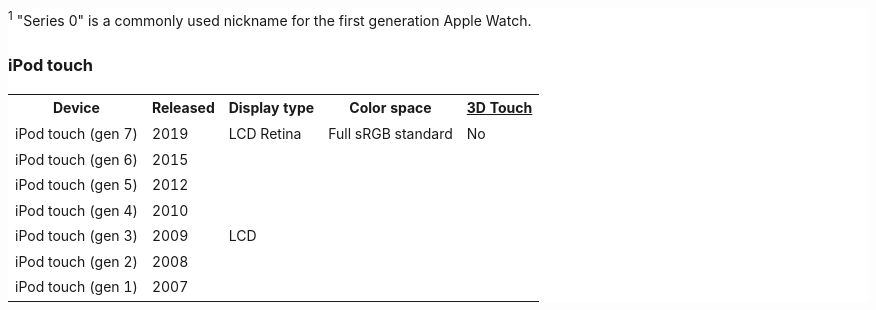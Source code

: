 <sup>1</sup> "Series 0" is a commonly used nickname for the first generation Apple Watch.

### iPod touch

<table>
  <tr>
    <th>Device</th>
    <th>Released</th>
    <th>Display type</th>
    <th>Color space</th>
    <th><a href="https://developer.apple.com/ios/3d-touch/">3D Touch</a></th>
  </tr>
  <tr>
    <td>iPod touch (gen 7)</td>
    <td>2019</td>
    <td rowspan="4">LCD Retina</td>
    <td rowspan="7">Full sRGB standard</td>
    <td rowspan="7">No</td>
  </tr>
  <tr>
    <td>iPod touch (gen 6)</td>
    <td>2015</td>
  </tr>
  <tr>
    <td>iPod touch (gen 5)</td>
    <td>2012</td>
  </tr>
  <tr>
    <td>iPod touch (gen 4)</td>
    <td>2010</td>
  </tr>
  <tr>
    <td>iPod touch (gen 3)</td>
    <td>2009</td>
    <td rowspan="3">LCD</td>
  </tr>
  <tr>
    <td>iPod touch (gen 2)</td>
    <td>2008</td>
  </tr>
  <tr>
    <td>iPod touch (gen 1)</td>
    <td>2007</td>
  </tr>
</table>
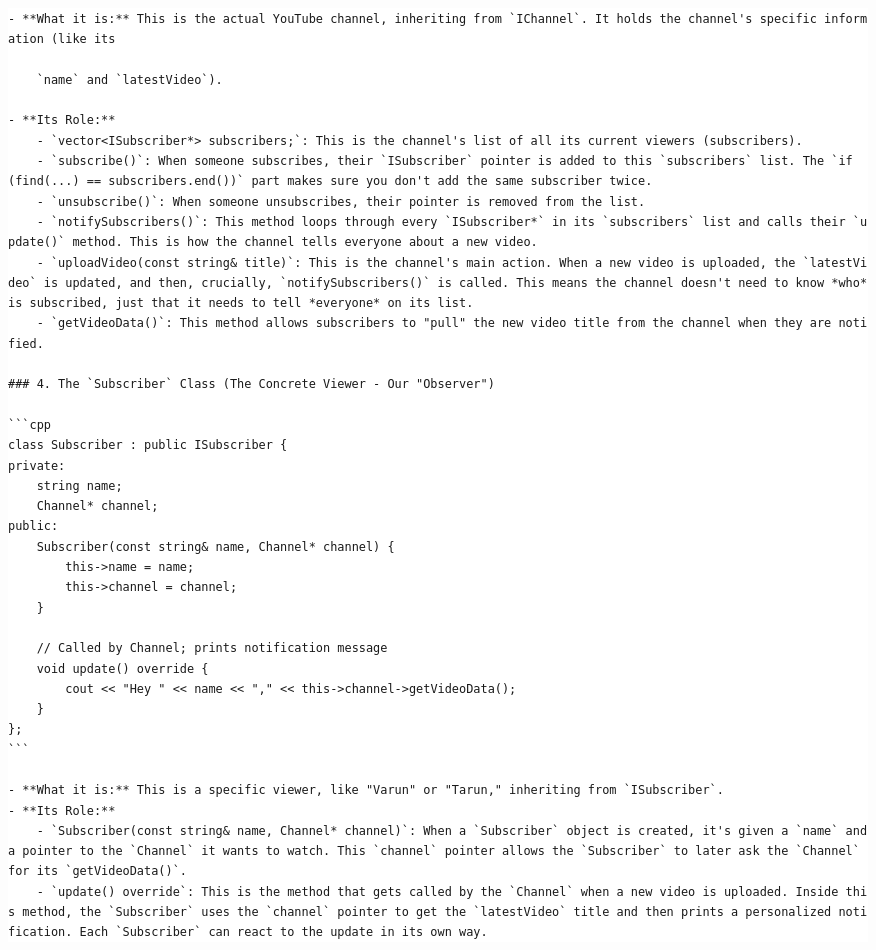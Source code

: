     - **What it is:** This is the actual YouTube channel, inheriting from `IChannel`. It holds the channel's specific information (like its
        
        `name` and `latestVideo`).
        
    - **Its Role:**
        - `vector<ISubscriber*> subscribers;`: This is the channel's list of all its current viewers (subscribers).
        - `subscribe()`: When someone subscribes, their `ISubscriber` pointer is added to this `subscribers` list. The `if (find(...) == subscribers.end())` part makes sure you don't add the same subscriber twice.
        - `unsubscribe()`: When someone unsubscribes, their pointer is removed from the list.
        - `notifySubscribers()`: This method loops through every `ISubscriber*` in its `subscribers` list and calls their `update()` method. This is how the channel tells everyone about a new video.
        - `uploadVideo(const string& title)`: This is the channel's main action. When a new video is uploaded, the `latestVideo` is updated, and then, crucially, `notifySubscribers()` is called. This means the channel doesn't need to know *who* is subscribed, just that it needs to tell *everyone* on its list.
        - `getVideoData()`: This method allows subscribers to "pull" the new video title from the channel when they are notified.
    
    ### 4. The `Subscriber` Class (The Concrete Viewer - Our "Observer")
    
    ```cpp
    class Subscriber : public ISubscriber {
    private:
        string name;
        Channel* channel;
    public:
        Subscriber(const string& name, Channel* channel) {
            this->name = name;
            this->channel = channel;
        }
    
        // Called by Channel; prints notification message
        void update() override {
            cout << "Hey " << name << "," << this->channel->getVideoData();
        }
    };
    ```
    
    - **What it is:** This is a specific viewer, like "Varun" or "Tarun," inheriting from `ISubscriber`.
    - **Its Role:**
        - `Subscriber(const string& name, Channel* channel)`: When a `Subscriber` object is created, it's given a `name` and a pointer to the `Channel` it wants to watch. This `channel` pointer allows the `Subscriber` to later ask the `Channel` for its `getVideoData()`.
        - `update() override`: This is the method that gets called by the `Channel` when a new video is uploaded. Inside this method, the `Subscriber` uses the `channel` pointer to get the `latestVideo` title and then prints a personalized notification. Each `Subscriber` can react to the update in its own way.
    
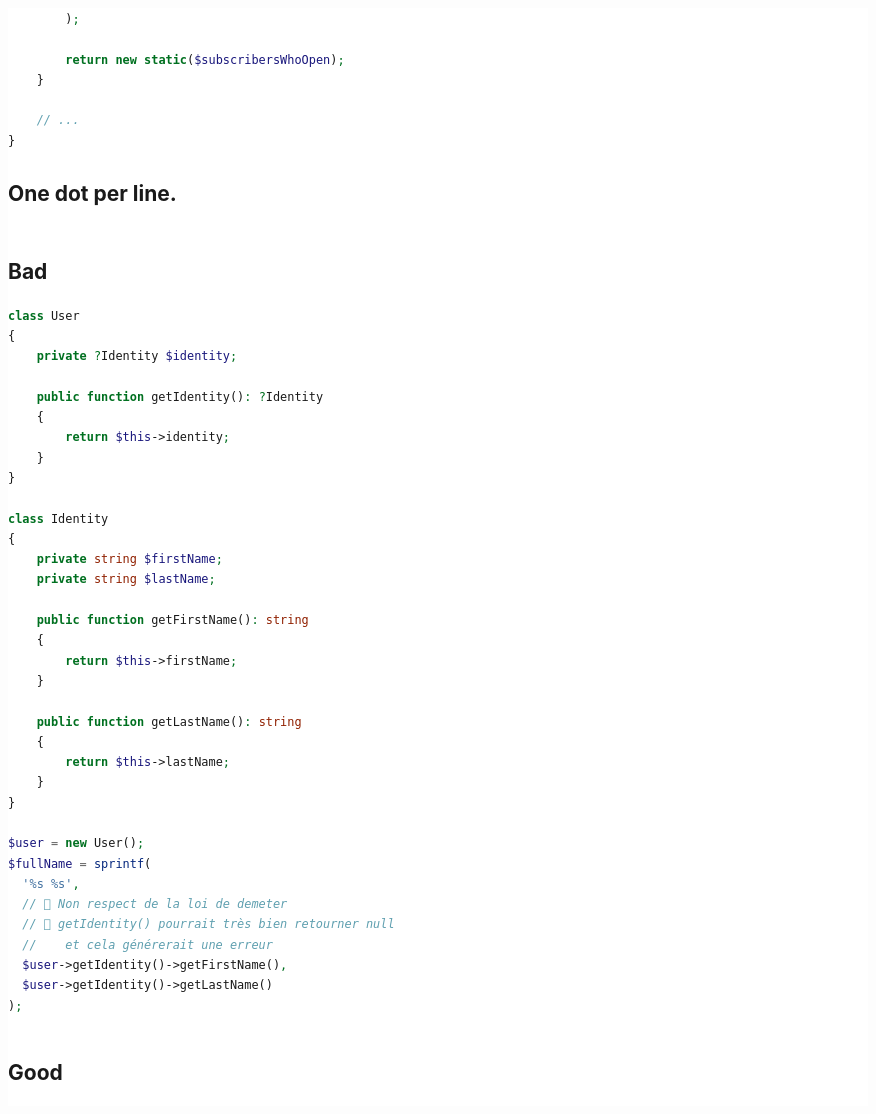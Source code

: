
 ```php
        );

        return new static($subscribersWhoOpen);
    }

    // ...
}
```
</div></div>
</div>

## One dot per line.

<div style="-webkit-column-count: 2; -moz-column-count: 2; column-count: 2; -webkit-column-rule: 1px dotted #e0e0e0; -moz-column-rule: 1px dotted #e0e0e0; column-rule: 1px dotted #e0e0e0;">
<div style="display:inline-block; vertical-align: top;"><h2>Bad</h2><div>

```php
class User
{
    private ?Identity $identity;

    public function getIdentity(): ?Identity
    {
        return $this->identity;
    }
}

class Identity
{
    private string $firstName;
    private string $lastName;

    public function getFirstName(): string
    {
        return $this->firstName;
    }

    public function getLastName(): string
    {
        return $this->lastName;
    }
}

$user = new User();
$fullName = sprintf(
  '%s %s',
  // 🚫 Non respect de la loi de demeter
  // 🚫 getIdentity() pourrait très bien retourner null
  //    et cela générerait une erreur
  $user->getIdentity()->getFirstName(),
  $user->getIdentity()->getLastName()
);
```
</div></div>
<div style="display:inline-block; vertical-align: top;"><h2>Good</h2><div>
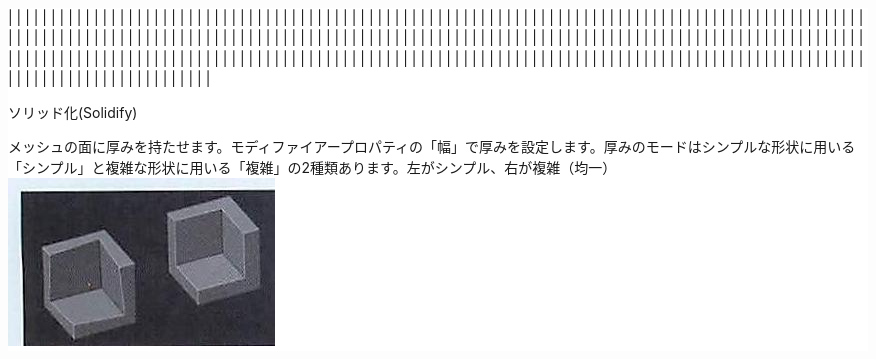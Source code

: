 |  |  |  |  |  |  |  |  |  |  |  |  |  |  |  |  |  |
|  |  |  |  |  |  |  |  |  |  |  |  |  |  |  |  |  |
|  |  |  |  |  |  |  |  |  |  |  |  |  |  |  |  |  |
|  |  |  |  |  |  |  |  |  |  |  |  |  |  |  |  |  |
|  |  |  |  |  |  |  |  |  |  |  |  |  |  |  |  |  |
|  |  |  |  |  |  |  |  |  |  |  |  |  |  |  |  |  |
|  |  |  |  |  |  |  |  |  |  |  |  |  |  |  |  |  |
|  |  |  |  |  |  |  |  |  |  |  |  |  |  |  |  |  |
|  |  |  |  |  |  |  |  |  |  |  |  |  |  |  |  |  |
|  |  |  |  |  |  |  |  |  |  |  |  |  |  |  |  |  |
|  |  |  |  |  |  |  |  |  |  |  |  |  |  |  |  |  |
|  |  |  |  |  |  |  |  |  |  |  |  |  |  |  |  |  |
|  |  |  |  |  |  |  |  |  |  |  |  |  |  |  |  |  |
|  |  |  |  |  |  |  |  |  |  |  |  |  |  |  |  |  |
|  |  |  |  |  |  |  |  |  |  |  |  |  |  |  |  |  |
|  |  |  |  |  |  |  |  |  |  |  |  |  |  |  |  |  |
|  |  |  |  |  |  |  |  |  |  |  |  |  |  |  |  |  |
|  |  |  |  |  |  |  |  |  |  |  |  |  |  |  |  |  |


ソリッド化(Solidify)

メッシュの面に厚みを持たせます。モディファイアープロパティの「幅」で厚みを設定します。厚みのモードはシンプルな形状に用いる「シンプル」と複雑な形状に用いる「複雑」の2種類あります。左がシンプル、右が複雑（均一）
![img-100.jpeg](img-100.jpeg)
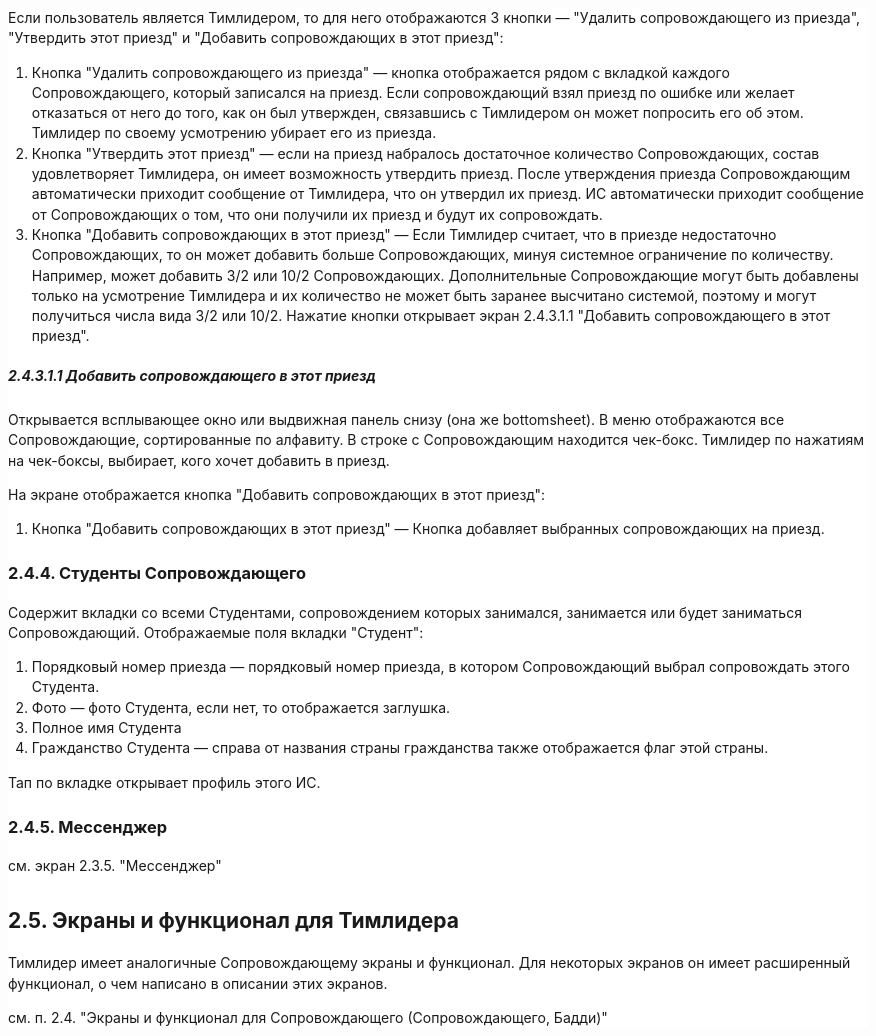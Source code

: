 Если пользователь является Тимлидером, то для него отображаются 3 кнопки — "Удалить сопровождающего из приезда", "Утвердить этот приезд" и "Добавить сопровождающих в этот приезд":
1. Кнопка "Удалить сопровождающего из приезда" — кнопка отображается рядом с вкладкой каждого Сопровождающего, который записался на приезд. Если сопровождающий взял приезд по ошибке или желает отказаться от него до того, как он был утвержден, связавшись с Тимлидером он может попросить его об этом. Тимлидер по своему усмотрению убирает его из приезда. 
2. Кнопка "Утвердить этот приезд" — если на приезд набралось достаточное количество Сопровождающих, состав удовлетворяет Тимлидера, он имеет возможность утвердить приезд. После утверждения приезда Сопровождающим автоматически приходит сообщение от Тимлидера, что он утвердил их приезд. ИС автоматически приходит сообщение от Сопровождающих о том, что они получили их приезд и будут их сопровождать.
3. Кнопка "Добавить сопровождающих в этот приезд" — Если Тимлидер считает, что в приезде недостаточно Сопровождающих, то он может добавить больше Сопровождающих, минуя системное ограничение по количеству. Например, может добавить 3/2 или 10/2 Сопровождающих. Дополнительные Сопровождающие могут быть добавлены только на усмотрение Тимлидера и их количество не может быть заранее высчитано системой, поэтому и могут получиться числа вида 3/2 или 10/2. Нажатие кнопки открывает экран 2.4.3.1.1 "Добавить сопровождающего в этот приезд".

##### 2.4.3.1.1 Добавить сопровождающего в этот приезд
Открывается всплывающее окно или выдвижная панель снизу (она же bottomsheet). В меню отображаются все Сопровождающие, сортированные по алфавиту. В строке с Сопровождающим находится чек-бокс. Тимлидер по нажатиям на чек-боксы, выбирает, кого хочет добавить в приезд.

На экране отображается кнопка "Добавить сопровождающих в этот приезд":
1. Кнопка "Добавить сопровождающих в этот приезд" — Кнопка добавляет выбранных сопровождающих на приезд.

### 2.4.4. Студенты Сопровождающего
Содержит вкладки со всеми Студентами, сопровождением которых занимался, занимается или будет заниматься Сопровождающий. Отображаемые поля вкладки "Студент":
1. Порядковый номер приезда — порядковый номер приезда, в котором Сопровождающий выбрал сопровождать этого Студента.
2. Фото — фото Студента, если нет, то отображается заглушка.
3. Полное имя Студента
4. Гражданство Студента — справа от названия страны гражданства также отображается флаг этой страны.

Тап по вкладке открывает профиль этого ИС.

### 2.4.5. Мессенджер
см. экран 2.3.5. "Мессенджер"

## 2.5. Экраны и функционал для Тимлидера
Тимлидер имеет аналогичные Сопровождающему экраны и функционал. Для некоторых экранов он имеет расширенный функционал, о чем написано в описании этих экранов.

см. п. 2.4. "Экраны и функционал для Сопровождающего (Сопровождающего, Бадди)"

——————

§ ASSIGNMENT
Where a line of the data above includes "public", copy that line.

§ EXPECTED OUTPUT
    class Subscriber : public ISubscriber {
    public:
    public function getIdentity(): ?Identity
    public function getFirstName(): string
    public function getLastName(): string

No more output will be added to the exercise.